Service quality, defined in our Digital Maturity Index as the quality of interactions between customers and the company, has continued to score a reasonable result throughout our assessments of different organisations. 3.1 indicates a solid effort, with organisations investing in the training and development of their service teams to deliver a good standard of service.

However, what of the systems and tools that support service agents to deliver quality? Well, across industries we are seeing organisations consistently underinvest in their service systems.

The customer journey indicates a rigorous mapping of key touchpoints, as well as the collection and application of data associated with said interactions to improve service standards. Customer Relationship Management (CRM) tools provide service teams with a platform to log interactions and implement systems-based solutions for customers. These digital aspects of service standard consistently fall some half a level in the DMI behind service quality.
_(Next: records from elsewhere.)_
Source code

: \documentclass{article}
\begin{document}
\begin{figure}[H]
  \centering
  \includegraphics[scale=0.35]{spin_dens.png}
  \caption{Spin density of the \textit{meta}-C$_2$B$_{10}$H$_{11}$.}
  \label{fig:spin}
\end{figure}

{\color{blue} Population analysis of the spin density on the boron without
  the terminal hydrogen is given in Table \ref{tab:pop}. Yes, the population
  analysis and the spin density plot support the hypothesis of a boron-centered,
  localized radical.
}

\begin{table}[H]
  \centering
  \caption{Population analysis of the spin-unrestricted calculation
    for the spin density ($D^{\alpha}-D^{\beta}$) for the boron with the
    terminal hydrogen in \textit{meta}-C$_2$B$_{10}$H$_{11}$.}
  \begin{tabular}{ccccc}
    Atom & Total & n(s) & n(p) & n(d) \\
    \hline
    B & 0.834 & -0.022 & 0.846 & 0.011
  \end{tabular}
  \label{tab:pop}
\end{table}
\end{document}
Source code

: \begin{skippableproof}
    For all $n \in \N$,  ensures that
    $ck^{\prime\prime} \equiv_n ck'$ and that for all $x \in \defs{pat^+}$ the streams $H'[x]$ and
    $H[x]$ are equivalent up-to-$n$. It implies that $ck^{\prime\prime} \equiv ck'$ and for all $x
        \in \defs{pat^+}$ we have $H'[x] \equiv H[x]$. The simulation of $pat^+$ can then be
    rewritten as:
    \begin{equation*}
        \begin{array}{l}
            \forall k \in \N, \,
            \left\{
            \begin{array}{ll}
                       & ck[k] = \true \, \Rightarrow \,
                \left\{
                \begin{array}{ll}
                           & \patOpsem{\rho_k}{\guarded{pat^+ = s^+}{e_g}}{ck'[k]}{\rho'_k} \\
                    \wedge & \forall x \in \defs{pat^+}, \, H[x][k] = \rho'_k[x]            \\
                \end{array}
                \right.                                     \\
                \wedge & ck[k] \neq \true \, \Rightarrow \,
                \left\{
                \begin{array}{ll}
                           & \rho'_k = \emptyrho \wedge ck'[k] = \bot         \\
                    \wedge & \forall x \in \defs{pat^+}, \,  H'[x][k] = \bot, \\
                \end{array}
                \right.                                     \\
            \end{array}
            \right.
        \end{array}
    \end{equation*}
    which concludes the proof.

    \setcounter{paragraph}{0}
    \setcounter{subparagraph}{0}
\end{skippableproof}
Why is this the case? Many organisations are still heavily focussed on physical interactions, failing to take into consideration the importance of digital systems in customer satisfaction. We see organisations prioritising feedback from physical interactions as key, neglecting those consumers who might enjoy their interactions with staff but ultimately become frustrated by poor systems in place to resolve their issue.

Effective customer journey mapping and software systems can dramatically improve the efficiency and speed of customer problem resolution, arguably the most important factor for modern customers who are used to a rapid turnaround on their issues.

We recommend that organisations large and small recognise the value of digital systems and prioritise establishing the tools their service teams need to succeed, providing a solid foundation for excellent service as early as possible in their journey.